Coming off a robust $9.3 billion turn in 2009, the TV semiconductor space is headed for an even stronger year in 2010, with LCD-TVs incorporating more semiconductor chips to support the various sophisticated features toward which present-day consumers gravitate. As a result, revenue for the TV semiconductor market will finish 2010 at a spectacular $12.1 billion, iSuppli forecasts indicate.

Such a high-water mark—the first time revenue passes the $10 billion threshold—would imply an annualized growth level of approximately 29 percent for 2010—almost six times the 5.5 percent expansion rate posted by the market in 2009.

Not unexpectedly, chips used in LCD-TVs will ship in the greatest amount during the forecast period, far ahead of all other TV display technologies. In comparison, chip shipments will hold steady at the low 10,000 level for plasma, continue on a path of irreversible decline for CRT, and be all but nil by 2012 for rear-projection types.

High-end Features—but Not 3-D—to Drive Growth
The single most lucrative portion and largest area of growth for the TV semiconductor market centers on the use of LED backlights for LCD-TV panels. Compared to the old technology of CCFL, LED backlights offer higher image contrast, reduce power consumption and improve overall product styling by allowing a thinner panel profile.

At present, more than 150 LCD-TV models in the North American market alone feature LED backlighting— and the roster continues to grow. LED-related semiconductor revenue will enjoy tremendous expansion as LED penetration deepens and takes root, rising from just $400 million in 2009 to more than $4 billion by 2014. All told, shipments of LED-backlit TVs are projected to hit 25 million units in 2010—an increase of more than 400 percent from 2009 shipment levels.

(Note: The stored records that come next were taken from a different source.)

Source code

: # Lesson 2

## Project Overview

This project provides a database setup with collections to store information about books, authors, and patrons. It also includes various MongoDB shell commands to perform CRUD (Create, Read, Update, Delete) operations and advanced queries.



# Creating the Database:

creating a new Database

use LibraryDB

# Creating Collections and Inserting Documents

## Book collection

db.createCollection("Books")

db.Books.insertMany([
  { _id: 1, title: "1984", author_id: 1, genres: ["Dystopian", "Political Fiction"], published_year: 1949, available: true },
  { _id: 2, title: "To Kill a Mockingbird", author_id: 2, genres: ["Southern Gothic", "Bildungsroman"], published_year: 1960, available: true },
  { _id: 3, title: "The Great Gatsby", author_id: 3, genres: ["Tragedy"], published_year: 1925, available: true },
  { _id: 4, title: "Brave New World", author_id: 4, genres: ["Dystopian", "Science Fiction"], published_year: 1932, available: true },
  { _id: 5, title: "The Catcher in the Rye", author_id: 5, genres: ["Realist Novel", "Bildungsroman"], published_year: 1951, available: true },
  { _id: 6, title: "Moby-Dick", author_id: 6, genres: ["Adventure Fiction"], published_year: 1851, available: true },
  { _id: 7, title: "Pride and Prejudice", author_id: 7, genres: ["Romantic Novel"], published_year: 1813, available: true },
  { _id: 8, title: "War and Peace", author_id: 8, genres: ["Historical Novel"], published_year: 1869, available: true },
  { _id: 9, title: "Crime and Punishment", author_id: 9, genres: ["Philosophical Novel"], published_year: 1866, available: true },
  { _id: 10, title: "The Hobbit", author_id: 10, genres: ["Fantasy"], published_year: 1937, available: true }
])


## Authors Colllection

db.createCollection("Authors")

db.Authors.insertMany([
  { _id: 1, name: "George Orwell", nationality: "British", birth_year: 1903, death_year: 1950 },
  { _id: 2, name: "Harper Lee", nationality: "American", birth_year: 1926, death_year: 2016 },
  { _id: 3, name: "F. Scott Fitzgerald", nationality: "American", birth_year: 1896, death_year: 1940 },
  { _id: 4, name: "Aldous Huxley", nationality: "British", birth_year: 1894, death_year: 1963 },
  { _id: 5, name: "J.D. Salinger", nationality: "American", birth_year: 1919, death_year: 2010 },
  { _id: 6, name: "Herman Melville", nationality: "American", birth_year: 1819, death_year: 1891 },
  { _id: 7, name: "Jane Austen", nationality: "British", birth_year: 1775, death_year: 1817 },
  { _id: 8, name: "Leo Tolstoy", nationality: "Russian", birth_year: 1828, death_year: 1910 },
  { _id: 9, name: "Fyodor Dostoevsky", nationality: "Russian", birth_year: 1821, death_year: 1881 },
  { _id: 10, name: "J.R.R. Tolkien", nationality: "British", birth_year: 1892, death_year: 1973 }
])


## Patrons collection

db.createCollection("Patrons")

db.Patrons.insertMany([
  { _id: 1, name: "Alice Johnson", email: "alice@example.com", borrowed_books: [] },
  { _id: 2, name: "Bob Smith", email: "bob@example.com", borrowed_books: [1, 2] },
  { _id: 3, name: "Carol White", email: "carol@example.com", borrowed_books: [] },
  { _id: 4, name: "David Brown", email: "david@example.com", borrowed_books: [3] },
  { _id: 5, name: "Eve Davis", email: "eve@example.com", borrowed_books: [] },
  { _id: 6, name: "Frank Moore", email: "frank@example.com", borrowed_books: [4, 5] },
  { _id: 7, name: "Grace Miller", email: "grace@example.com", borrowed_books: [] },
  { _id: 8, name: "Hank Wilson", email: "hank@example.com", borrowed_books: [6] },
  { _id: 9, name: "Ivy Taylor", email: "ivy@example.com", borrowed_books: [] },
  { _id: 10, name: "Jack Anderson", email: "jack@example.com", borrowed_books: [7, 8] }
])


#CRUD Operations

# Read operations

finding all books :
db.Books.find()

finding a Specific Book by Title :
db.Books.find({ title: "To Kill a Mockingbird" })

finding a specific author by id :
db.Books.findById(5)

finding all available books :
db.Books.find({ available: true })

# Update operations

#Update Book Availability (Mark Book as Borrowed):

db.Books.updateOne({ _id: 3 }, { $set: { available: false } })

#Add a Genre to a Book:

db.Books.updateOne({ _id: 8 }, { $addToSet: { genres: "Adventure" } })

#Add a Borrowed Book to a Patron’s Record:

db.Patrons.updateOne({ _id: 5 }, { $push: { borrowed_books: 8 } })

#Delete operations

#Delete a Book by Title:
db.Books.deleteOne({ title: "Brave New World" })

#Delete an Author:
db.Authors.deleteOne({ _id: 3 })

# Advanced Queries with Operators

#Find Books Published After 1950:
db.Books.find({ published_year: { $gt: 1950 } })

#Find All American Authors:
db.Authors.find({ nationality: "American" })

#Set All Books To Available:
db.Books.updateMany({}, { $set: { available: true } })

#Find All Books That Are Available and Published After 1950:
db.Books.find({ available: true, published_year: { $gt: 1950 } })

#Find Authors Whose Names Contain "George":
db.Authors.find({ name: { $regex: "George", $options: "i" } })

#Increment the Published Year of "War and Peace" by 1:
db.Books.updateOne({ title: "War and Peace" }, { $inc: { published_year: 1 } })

In addition to LED backlighting, a number of advanced television features will drive the TV semiconductor space in the years to come, iSuppli data show. These features include Full HD 1080p resolution, Internet access, wireless connectivity and frame rate conversion to support 120/240Hz playback—all of which will require the use of greater quantities of advanced video processor chips.

Surprisingly, 3-D technology—despite the enormous publicity and hype surrounding this coveted TV feature— is not expected to be a major growth driver for TV semiconductors. Nonetheless, OEM and consumer interest in 3-D-enabled models will spur faster penetration of 240Hz support in LCD-TVs, due to the image crosstalk issue of current 3-D solutions. And current initiatives by LCD-TV manufacturers and panel suppliers to incorporate higher frame rates, such as 120Hz and 240Hz, will subsume onto the overall bill of materials the new additional functionality required by 3-D technology, iSuppli believes.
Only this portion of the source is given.